Excitedly we hurried back to the car to tell Martin what we had found. As we were getting changed a rather stern looking man in a Land-Rover pulled up next to us: “Have you been down the cave up there?”, he said pointing an accusing finger. “Ummm, kind of.”, I replied nervously as, out of the corner of my eye, I watch Martin frantically trying to start the car engine. “Oh I’m not the Game-Keeper or nothin’!”, he laughs, “I’m just wonderin’ what it’s like? I’ve always been meaning to visit!”. Breathing a sigh of relief we engage him in a conversation about the local mine-workings that he likes to explore. I think George’s exciting description of the ducks may have prematurely ended his interest in the exploration of Tutman’s Hole though!
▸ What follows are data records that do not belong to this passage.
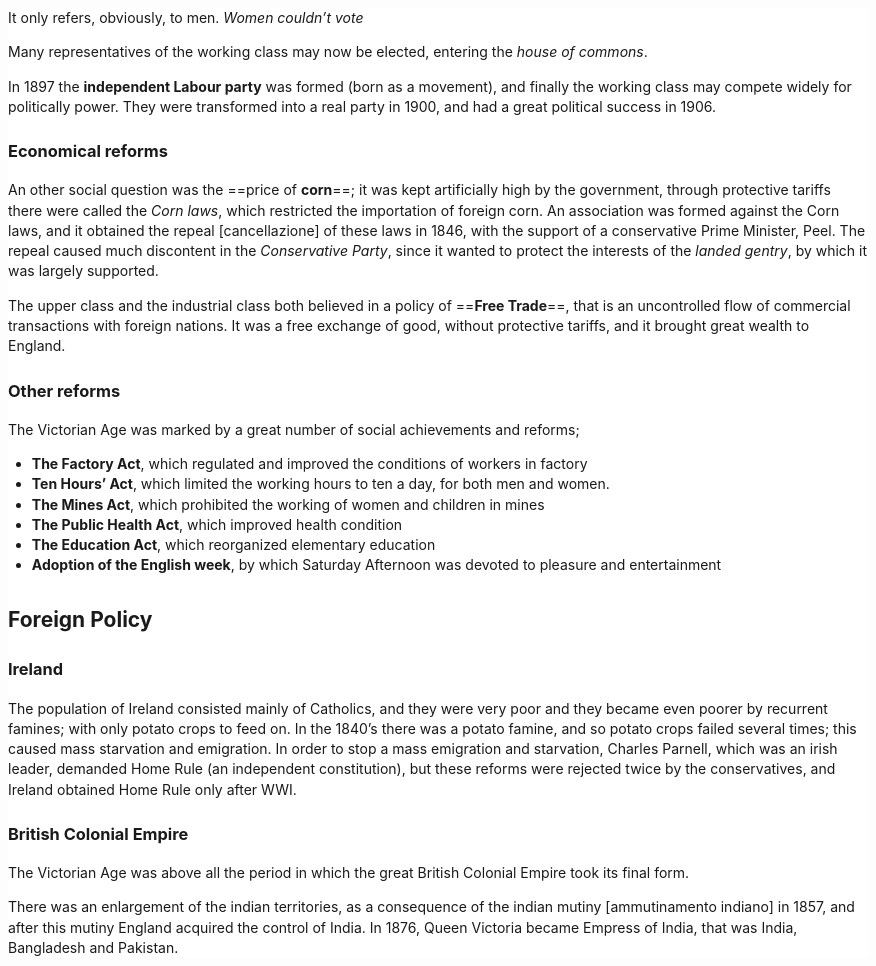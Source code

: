 It only refers, obviously, to men. _Women couldn’t vote_

Many representatives of the working class may now be elected, entering the _house of commons_.

In 1897 the **independent Labour party** was formed (born as a movement), and finally the working class may compete widely for politically power. They were transformed into a real party in 1900, and had a great political success in 1906.

### Economical reforms

An other social question was the ==price of **corn**==; it was kept artificially high by the government, through protective tariffs there were called the _Corn laws_, which restricted the importation of foreign corn.
An association was formed against the Corn laws, and it obtained the repeal [cancellazione] of these laws in 1846, with the support of a conservative Prime Minister, Peel.
The repeal caused much discontent in the _Conservative Party_, since it wanted to protect the interests of the _landed gentry_, by which it was largely supported.

The upper class and the industrial class both believed in a policy of ==**Free Trade**==, that is an uncontrolled flow of commercial transactions with foreign nations. It was a free exchange of good, without protective tariffs, and it brought great wealth to England.

### Other reforms

The Victorian Age was marked by a great number of social achievements and reforms;
* **The Factory Act**, which regulated and improved the conditions of workers in factory
* **Ten Hours’ Act**, which limited the working hours to ten a day, for both men and women.
* **The Mines Act**, which prohibited the working of women and children in mines
* **The Public Health Act**, which improved health condition
* **The Education Act**, which reorganized elementary education
* **Adoption of the English week**, by which Saturday Afternoon was devoted to pleasure and entertainment


## Foreign Policy

### Ireland
The population of Ireland consisted mainly of Catholics, and they were very poor and they became even poorer by recurrent famines; with only potato crops to feed on.
In the 1840’s there was a potato famine, and so potato crops failed several times; this caused mass starvation and emigration.
In order to stop a mass emigration and starvation, Charles Parnell, which was an irish leader, demanded Home Rule (an independent constitution), but these reforms were rejected twice by the conservatives, and Ireland obtained Home Rule only after WWI.

### British Colonial Empire
The Victorian Age was above all the period in which the great British Colonial Empire took its final form.

There was an enlargement of the indian territories, as a consequence of the indian mutiny [ammutinamento indiano] in 1857, and after this mutiny England acquired the control of India. In 1876, Queen Victoria became Empress of India, that was India, Bangladesh and Pakistan.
We left Land-Rover Man to his own devices and headed back to Durham, stopping for Fish and Chips on the way of course. When we got back, George and I looked at the old 1977 log-book in the gear cupboard and read about the original DUSA exploration of Tutman’s Hole. It turns out that (due to “the surveyors’ alcohol levels becoming dangerously low”) there are a few passages beyond the ducks that have never been completely pushed! After the last duck that we’d got to, the cave takes a distinct turn for the better and expands into something called “Turtle Chamber” and finally reaches a bedding plane crawl. So, what I’m trying to say is that it would be great to go back there very soon, with a camera to get some cool photos of Venice; and to see if we can find something new. The furthest reaches of the passages seem to end only fifty metres from the sink, and so it’s possible that a connection can be made!
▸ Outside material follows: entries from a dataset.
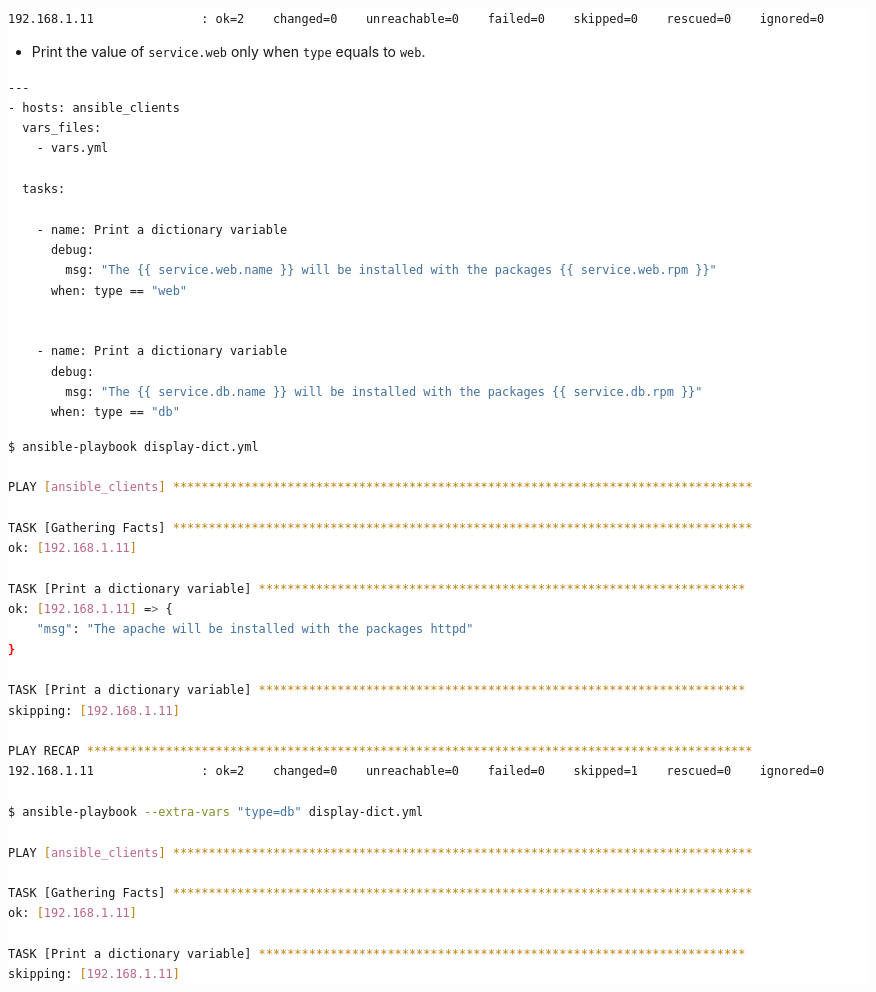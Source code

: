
 ```bash
192.168.1.11               : ok=2    changed=0    unreachable=0    failed=0    skipped=0    rescued=0    ignored=0   
```

* Print the value of `service.web` only when `type` equals to `web`.

```bash
---
- hosts: ansible_clients
  vars_files:
    - vars.yml

  tasks:

    - name: Print a dictionary variable
      debug:
        msg: "The {{ service.web.name }} will be installed with the packages {{ service.web.rpm }}"
      when: type == "web"


    - name: Print a dictionary variable
      debug:
        msg: "The {{ service.db.name }} will be installed with the packages {{ service.db.rpm }}"
      when: type == "db"
```

```bash
$ ansible-playbook display-dict.yml

PLAY [ansible_clients] *********************************************************************************

TASK [Gathering Facts] *********************************************************************************
ok: [192.168.1.11]

TASK [Print a dictionary variable] ********************************************************************
ok: [192.168.1.11] => {
    "msg": "The apache will be installed with the packages httpd"
}

TASK [Print a dictionary variable] ********************************************************************
skipping: [192.168.1.11]

PLAY RECAP *********************************************************************************************
192.168.1.11               : ok=2    changed=0    unreachable=0    failed=0    skipped=1    rescued=0    ignored=0   

$ ansible-playbook --extra-vars "type=db" display-dict.yml

PLAY [ansible_clients] *********************************************************************************

TASK [Gathering Facts] *********************************************************************************
ok: [192.168.1.11]

TASK [Print a dictionary variable] ********************************************************************
skipping: [192.168.1.11]

```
This is hour when heroes are made, and when destinies are fulfilled! Only one man has the power to take on the mantle of DUSA’s saviour. Only one man can protect innocent cavers from the Great-Satan of Leck Fell: step forward Alastair Cook and his Naughty-White-Tub. He has been chosen by the Speleogods to lead the last dregs of DUSA deep down into the bowels of Tutman’s Hole on their final great quest. Will he accept this holy-task? And more importantly, will he suceed? And will he get back in time for Tea? Tune in for the next thrilling episode of “Al Cook: Cave Adventurer”. (This Feature Presentation has been given an XXX guidance rating by the British Broadcasting Board of Standards Comittee and The Red Rose Cave and Pothole Club. People over 35 years of age and those of a nervous disposition are advised to look away now!)